Singles from The Long Road
- "Someday" Released: July 28, 2003; "Figured You Out" Released: November 3, 2003; "Feelin' Way Too Damn Good" Released: March 15, 2004; "Because of You" Released: September 6, 2004;

= The Long Road =

The Long Road is the fourth studio album by Canadian rock band Nickelback, released on September 23, 2003. Recorded at the famed Greenhouse Studios in Vancouver, it is the band's final album with Ryan Vikedal as drummer, and features a notable change in style towards more aggressive guitar riffs and the inclusion of double bass drumming. The album is the first collaboration with producer Joey Moi; who engineered their previous album, Silver Side Up, and produced the band's next three albums.

==Composition==
Most of the album's songs were an experiment from the band into writing heavier downtuned riffs in either B or C tuning. On tracks such as "Flat on the Floor", "Because of You", and "Throw Yourself Away"; Vikedal implemented the use of double bass drumming. Despite this; the album features several prominent acoustic segments on songs such as "Someday", "Believe it or Not", and "Should've Listened". Kroeger's lyrics often revolved around topics ranging from breakups, self-harm, sex, and personal motivation. Kroeger wrote the lyrics to "Throw Yourself Away" about Melissa Drexler's infamous 1997 infanticide at her high school prom.

During the band's appearance at Bizarre Festival in Weeze, Germany, on August 16, 2002; "Figured You Out" made its first live appearance.

"Someday" later made an appearance as a part of Nickelback's appearance on MTV Unplugged in London on September 3, 2003.

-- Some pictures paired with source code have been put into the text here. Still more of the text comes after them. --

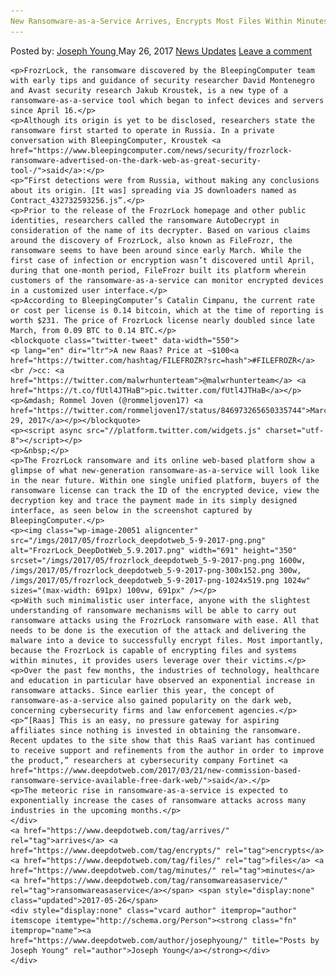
 ```yaml
---
New Ransomware-as-a-Service Arrives, Encrypts Most Files Within Minutes
---
```

<article class="post-listing post-20047 post type-post status-publish format-standard has-post-thumbnail hentry  tag-arrives tag-encrypts tag-files tag-minutes tag-ransomwareasaservice">
    <div class="post-inner">
        <span>Posted by: <a href="https://www.deepdotweb.com/author/josephyoung/" title="">Joseph Young </a></span>
    <span>May 26, 2017</span>
    <a href="https://www.deepdotweb.com/category/news-updates/" rel="category tag">News Updates</a></span>
    <span><a href="https://www.deepdotweb.com/2017/05/26/new-ransomware-service-arrives-encrypts-files-within-minutes/#respond">Leave a comment</a></span>
    </p>
    <div class="clear"></div>
    
    <p>FrozrLock, the ransomware discovered by the BleepingComputer team with early tips and guidance of security researcher David Montenegro and Avast security research Jakub Kroustek, is a new type of a ransomware-as-a-service tool which began to infect devices and servers since April 16.</p>
    <p>Although its origin is yet to be disclosed, researchers state the ransomware first started to operate in Russia. In a private conversation with BleepingComputer, Kroustek <a href="https://www.bleepingcomputer.com/news/security/frozrlock-ransomware-advertised-on-the-dark-web-as-great-security-tool-/">said</a>:</p>
    <p>“First detections were from Russia, without making any conclusions about its origin. [It was] spreading via JS downloaders named as Contract_432732593256.js”.</p>
    <p>Prior to the release of the FrozrLock homepage and other public identities, researchers called the ransomware AutoDecrypt in consideration of the name of its decrypter. Based on various claims around the discovery of FrozrLock, also known as FileFrozr, the ransomware seems to have been around since early March. While the first case of infection or encryption wasn’t discovered until April, during that one-month period, FileFrozr built its platform wherein customers of the ransomware-as-a-service can monitor encrypted devices in a customized user interface.</p>
    <p>According to BleepingComputer’s Catalin Cimpanu, the current rate or cost per license is 0.14 bitcoin, which at the time of reporting is worth $231. The price of FrozrLock license nearly doubled since late March, from 0.09 BTC to 0.14 BTC.</p>
    <blockquote class="twitter-tweet" data-width="550">
    <p lang="en" dir="ltr">A new Raas? Price at ~$100<a href="https://twitter.com/hashtag/FILEFROZR?src=hash">#FILEFROZR</a><br />cc: <a href="https://twitter.com/malwrhunterteam">@malwrhunterteam</a> <a href="https://t.co/fUtl4JTHaB">pic.twitter.com/fUtl4JTHaB</a></p>
    <p>&mdash; Rommel Joven (@rommeljoven17) <a href="https://twitter.com/rommeljoven17/status/846973265650335744">March 29, 2017</a></p></blockquote>
    <p><script async src="//platform.twitter.com/widgets.js" charset="utf-8"></script></p>
    <p>&nbsp;</p>
    <p>The FrozrLock ransomware and its online web-based platform show a glimpse of what new-generation ransomware-as-a-service will look like in the near future. Within one single unified platform, buyers of the ransomware license can track the ID of the encrypted device, view the decryption key and trace the payment made in its simply designed interface, as seen below in the screenshot captured by BleepingComputer.</p>
    <p><img class="wp-image-20051 aligncenter" src="/imgs/2017/05/frozrlock_deepdotweb_5-9-2017-png.png" alt="FrozrLock_DeepDotWeb_5.9.2017.png" width="691" height="350" srcset="/imgs/2017/05/frozrlock_deepdotweb_5-9-2017-png.png 1600w, /imgs/2017/05/frozrlock_deepdotweb_5-9-2017-png-300x152.png 300w, /imgs/2017/05/frozrlock_deepdotweb_5-9-2017-png-1024x519.png 1024w" sizes="(max-width: 691px) 100vw, 691px" /></p>
    <p>With such minimalistic user interface, anyone with the slightest understanding of ransomware mechanisms will be able to carry out ransomware attacks using the FrozrLock ransomware with ease. All that needs to be done is the execution of the attack and delivering the malware into a device to successfully encrypt files. Most importantly, because the FrozrLock is capable of encrypting files and systems within minutes, it provides users leverage over their victims.</p>
    <p>Over the past few months, the industries of technology, healthcare and education in particular have observed an exponential increase in ransomware attacks. Since earlier this year, the concept of ransomware-as-a-service also gained popularity on the dark web, concerning cybersecurity firms and law enforcement agencies.</p>
    <p>“[Raas] This is an easy, no pressure gateway for aspiring affiliates since nothing is invested in obtaining the ransomware. Recent updates to the site show that this RaaS variant has continued to receive support and refinements from the author in order to improve the product,” researchers at cybersecurity company Fortinet <a href="https://www.deepdotweb.com/2017/03/21/new-commission-based-ransomware-service-available-free-dark-web/">said</a>.</p>
    <p>The meteoric rise in ransomware-as-a-service is expected to exponentially increase the cases of ransomware attacks across many industries in the upcoming months.</p>
    </div>
    <a href="https://www.deepdotweb.com/tag/arrives/" rel="tag">arrives</a> <a href="https://www.deepdotweb.com/tag/encrypts/" rel="tag">encrypts</a> <a href="https://www.deepdotweb.com/tag/files/" rel="tag">files</a> <a href="https://www.deepdotweb.com/tag/minutes/" rel="tag">minutes</a> <a href="https://www.deepdotweb.com/tag/ransomwareasaservice/" rel="tag">ransomwareasaservice</a></span> <span style="display:none" class="updated">2017-05-26</span>
    <div style="display:none" class="vcard author" itemprop="author" itemscope itemtype="http://schema.org/Person"><strong class="fn" itemprop="name"><a href="https://www.deepdotweb.com/author/josephyoung/" title="Posts by Joseph Young" rel="author">Joseph Young</a></strong></div>
    </div>
</article>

==Commercial performance==
The album debuted at No. 6 on the Billboard 200 in the United States and sold 200,000 copies in its first week of release. The album was quickly certified platinum by the RIAA on October 24, 2003; eventually being certified double-platinum on March 6, 2004. The album was later certified 3× Platinum in the United States on March 10, 2005; having sold 3,591,000 copies as of April 2011. It has sold over five million copies worldwide and was the sixth best-selling album of 2003, having also sold over two million copies internationally. It was later ranked No. 157 on Billboards 200 Albums of the Decade.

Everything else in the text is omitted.